71st Lieutenant Governor of South Carolina
- In office January 16, 1923 – January 18, 1927
- Governor: Thomas Gordon McLeod
- Preceded by: Wilson Godfrey Harvey
- Succeeded by: Thomas Bothwell Butler

Personal details
- Born: Edmund Bellinger Jackson June 29, 1879 Aiken County, South Carolina, US
- Died: July 12, 1947 (aged 68) Pelion, South Carolina, US
- Party: Democratic
- Occupation: Politician, businessman

= E. B. Jackson =

American politician and businessman (1879–1947)

Edmund Bellinger Jackson (June 29, 1879 – July 12, 1947) was an American politician and businessman. A Democrat, he was the Lieutenant Governor of South Carolina, serving under Thomas Gordon McLeod.

== Early life and education ==
Jackson was born on June 29, 1879, in Aiken County, South Carolina, the son of Wiley Quitman Jackson and Laura Ann (née Jeffcoat) Jackson. He grew up poor on a farm in Wagener, studying whenever possible. He studied at The Citadel, graduating in 1901.

== Career ==
In 1901 and 1902, Jackson taught at North Greenville High School; he taught for the school's military department, and as a result was nicknamed "Captain Jackson". In 1903, Jackson returned to Wagener. There, he was assistant principal and later principal of Wagener High School. From 1904 to 1912, he was the cashier of the Bank of Wagener. In 1912, bank President Pickens Gunter was murdered by Mayor Hugh Long, and as a result Jackson became bank President. As President, he improved the loans given to farmers.

Jackson was a Democrat. In 1913, he was part of a committee to discuss the formation of an "Edisto County". He was Lieutenant Governor of South Carolina from January 16, 1923, to January 18, 1927, serving under Thomas Gordon McLeod. During his first election, the Ku Klux Klan boycotted him, though he still won in a landslide. As Lieutenant Governor, he voted in favor of keeping the sugary drink tax. He unsuccessfully ran for Governor in 1926 and 1930. Politically, he was progressive, support the expansion of agriculture and education and women's suffrage.

After serving, Jackson returned to banking. The Bank of Wagener closed in 1929, after a failed consolidation with the Bank of Western North Carolina. In 1933, he moved to Washington, D.C. and became a regional consultant of the Agricultural Adjustment Administration. Later, he helped revitalize agriculture in Puerto Rico. He was also a trustee of Greenville Woman's College.

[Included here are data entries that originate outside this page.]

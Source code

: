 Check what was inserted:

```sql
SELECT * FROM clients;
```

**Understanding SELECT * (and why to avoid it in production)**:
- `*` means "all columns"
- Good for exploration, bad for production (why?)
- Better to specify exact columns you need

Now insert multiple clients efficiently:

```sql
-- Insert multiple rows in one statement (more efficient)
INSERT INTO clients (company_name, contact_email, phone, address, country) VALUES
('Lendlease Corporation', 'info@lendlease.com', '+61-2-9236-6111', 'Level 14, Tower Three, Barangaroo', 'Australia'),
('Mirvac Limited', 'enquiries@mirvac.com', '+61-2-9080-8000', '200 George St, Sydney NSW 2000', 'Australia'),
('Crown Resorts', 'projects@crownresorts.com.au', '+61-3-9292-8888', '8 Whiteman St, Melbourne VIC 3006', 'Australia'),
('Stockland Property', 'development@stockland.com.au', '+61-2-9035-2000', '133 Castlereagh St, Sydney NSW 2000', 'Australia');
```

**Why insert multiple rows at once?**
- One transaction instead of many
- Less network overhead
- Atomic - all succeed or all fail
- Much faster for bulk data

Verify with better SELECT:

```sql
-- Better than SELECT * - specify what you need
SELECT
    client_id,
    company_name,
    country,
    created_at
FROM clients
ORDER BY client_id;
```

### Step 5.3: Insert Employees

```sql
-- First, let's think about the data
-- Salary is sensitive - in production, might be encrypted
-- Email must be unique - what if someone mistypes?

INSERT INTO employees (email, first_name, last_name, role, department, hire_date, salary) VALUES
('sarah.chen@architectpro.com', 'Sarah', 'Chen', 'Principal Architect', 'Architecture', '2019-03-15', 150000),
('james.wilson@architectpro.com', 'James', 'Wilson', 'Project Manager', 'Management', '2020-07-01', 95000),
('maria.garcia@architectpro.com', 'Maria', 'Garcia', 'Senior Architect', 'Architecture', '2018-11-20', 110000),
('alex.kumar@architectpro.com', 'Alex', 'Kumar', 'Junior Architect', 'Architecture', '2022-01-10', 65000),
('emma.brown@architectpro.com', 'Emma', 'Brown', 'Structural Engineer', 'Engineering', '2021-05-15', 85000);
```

== Personal life and death ==
Jackson's first wife was Fannie Lybrand, with whom he had two children. She died in 1934, and in 1938, he married Mary Inez Toler, with whom he had one son. He hated alcoholic beverages and was described as being energetic and mannerful. He was a brother-in-law of politician Hampton P. Fulmer. He was a Baptist, with him serving as vice-president of the South Carolina Baptist Convention in 1927. In his later years, he lived in Madison, Georgia. He died on July 12, 1947, aged 68, near Pelion.